Sometimes that's true, like with Jim Crow laws in the South. I don't believe there's any failsafe way to prevent this, even with giving Congress power to regulate interstate commerce to try fixing that with civil rights laws, because you can't take it for granted that Congress is going to be more enlightened all the time. That's a problem with a completely laissez-faire market, too, because it's not a given that either the people with capital or consumers are going to be interested for either economic or human decency reasons to stop discrimination. At some point you have to just come up with the best checks and balances you can think of and hope it works out. I think our difference is that I don't trust the invisible hand to work that out on its own, for reasons similar to why I don't trust democracy on its own to preserve itself.

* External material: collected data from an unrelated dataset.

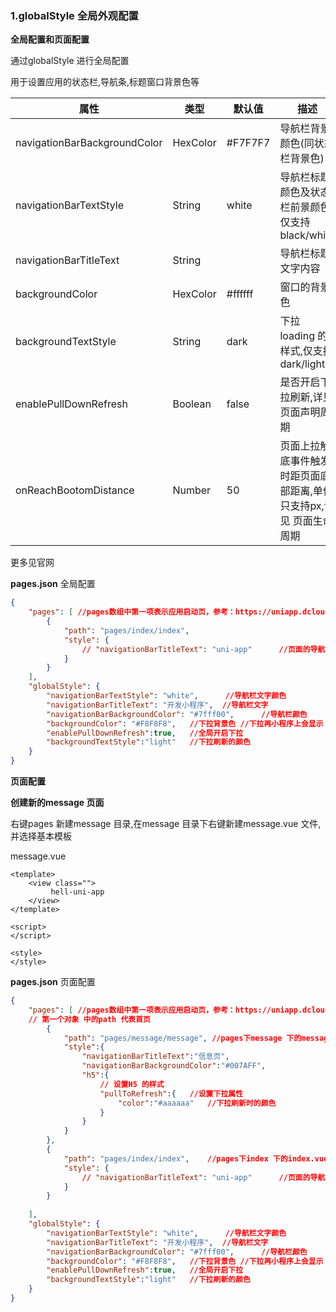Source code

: ### 1.globalStyle 全局外观配置

**全局配置和页面配置**

通过globalStyle 进行全局配置

用于设置应用的状态栏,导航条,标题窗口背景色等

| 属性                         | 类型     | 默认值  | 描述                                                         |
| ---------------------------- | -------- | ------- | ------------------------------------------------------------ |
| navigationBarBackgroundColor | HexColor | #F7F7F7 | 导航栏背景颜色(同状态栏背景色)                               |
| navigationBarTextStyle       | String   | white   | 导航栏标题颜色及状态栏前景颜色,仅支持black/white             |
| navigationBarTitleText       | String   |         | 导航栏标题文字内容                                           |
| backgroundColor              | HexColor | #ffffff | 窗口的背景色                                                 |
| backgroundTextStyle          | String   | dark    | 下拉loading 的样式,仅支持dark/light                          |
| enablePullDownRefresh        | Boolean  | false   | 是否开启下拉刷新,详见 页面声明周期                           |
| onReachBootomDistance        | Number   | 50      | 页面上拉触底事件触发时距页面底部距离,单位只支持px,详见 页面生命周期 |

更多见官网

**pages.json** 全局配置

```json
{
	"pages": [ //pages数组中第一项表示应用启动页，参考：https://uniapp.dcloud.io/collocation/pages
		{
			"path": "pages/index/index",
			"style": {
				// "navigationBarTitleText": "uni-app"		//页面的导航栏文字,设置后全局的导航栏文字 失效,使用页面的导航栏文字
			}
		}
	],
	"globalStyle": {
		"navigationBarTextStyle": "white",		//导航栏文字颜色
		"navigationBarTitleText": "开发小程序",	//导航栏文字
		"navigationBarBackgroundColor": "#7fff00",		//导航栏颜色
		"backgroundColor": "#F8F8F8",	//下拉背景色	//下拉再小程序上会显示
		"enablePullDownRefresh":true,	//全局开启下拉
		"backgroundTextStyle":"light"	//下拉刷新的颜色
	}
}

```

**页面配置**

**创建新的message 页面**

右键pages 新建message 目录,在message 目录下右键新建message.vue 文件,并选择基本模板

message.vue

```vue
<template>
	<view class="">
		 hell-uni-app
	</view>
</template>

<script>
</script>

<style>
</style>

```

**pages.json** 页面配置

```json
{
	"pages": [ //pages数组中第一项表示应用启动页，参考：https://uniapp.dcloud.io/collocation/pages
	// 第一个对象 中的path 代表首页
		{
			"path": "pages/message/message", //pages下message 下的message.vue 页面文件
			"style":{
				"navigationBarTitleText":"信息页",
				"navigationBarBackgroundColor":"#007AFF",
				"h5":{
					// 设置H5 的样式
					"pullToRefresh":{	//设置下拉属性
						"color":"#aaaaaa"	//下拉刷新时的颜色
					}
				}
			}
		},
		{
			"path": "pages/index/index",	//pages下index 下的index.vue 页面文件
			"style": {
				// "navigationBarTitleText": "uni-app"		//页面的导航栏文字,设置后全局的导航栏文字 失效,使用页面的导航栏文字
			}
		}
		
	],
	"globalStyle": {
		"navigationBarTextStyle": "white",		//导航栏文字颜色
		"navigationBarTitleText": "开发小程序",	//导航栏文字
		"navigationBarBackgroundColor": "#7fff00",		//导航栏颜色
		"backgroundColor": "#F8F8F8",	//下拉背景色	//下拉再小程序上会显示
		"enablePullDownRefresh":true,	//全局开启下拉
		"backgroundTextStyle":"light"	//下拉刷新的颜色
	}
}

```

Instead, what likely is to happen is pockets of tolerance will develop in businesses as social attitudes change, which creates scenarios where oppressed classes of people are geographically localized, but not split off from commerce. As societal attitudes shift, this expands with the law shifting around it. By the time sexual orientation-based anti-discrimination laws became popular, discrimination against homosexuals in business was already more the exception than the rule. In states where racial discrimination was not legally mandated, race-based discrimination was mixed at the time of the civil rights act. By the time the law gets involved, it is stamping out pockets of discrimination rather than creating pockets of tolerance.
I think that's true in the sense that this is a part of social change, but based on both the history of civil rights in this country and the way labor and other markets have really worked over time, I don't think it's a cause and effect. I think the social attitude and the changes in law interplay. Take the example I was talking about with women's earnings. Here in Utah, we have one of the worst income disparities between men and women in the country. Changes in societal attitudes and legal action on already-existing equal employment laws are both going to have to happen to fix that.
So I don't think a scenario where a member of an oppressed class is cut off from food, shelter, water, etc. is realistic. What is realistic, which I referred to in my post, is territorial pockets being cut off from them. I view this as deeply unfortunate, but I don't see people as having a right to hotel access every 50 miles.
I don't think the complete cut off from basic necessities is realistic, either. What's demonstrably realistic, though, is that access to services that most people take for granted is going to be so limited and degrading that the disfavored class is simply going to stop trying. I can see the social contract bargain in saying that my right to privacy on my property, business or otherwise, is proportional to how much I open up my property to the public, because if we collectively recognize that as a right then I get that right, too. I don't agree that the harm to society's interest in having the free flow of goods and services, which is also part of individual autonomy, is worth the cost of pockets of no-man's lands where a disfavored class will be unable to or actively choose not to spend money or take jobs. Preserving that scenario through force of law in my opinion will prevent the market from correcting that, and I think the experience of history bears me out here. whether you're talking about blacks moving en masse to Chicago from the Jim Crow South or a gay couple trying to rent an apartment in Orem, Utah.